:: Record set ::

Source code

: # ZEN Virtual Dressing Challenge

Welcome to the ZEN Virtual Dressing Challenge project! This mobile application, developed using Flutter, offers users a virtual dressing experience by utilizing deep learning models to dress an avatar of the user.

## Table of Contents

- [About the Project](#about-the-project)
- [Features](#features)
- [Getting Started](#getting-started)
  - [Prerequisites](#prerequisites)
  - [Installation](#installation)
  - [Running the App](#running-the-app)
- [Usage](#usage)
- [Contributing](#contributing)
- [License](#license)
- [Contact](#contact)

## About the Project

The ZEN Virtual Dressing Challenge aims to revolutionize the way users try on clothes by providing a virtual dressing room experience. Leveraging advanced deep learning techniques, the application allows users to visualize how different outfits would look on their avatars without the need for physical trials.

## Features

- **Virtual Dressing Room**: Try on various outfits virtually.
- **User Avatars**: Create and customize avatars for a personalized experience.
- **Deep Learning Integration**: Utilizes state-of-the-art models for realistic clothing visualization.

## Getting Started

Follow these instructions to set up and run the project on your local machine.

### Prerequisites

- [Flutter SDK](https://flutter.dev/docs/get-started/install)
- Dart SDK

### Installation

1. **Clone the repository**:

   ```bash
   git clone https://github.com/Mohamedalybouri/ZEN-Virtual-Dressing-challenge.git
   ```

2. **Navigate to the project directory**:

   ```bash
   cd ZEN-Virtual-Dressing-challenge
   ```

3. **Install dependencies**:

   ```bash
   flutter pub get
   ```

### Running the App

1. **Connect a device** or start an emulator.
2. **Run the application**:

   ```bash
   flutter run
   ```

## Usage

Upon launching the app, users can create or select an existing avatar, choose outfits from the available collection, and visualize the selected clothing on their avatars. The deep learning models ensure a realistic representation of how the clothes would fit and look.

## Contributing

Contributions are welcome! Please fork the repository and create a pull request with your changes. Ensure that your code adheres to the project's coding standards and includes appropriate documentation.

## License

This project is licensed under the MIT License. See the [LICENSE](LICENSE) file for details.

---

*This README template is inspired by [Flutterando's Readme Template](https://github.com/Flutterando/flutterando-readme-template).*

:::

Give only how many lines above hold "clothes".

> **Answer box**
2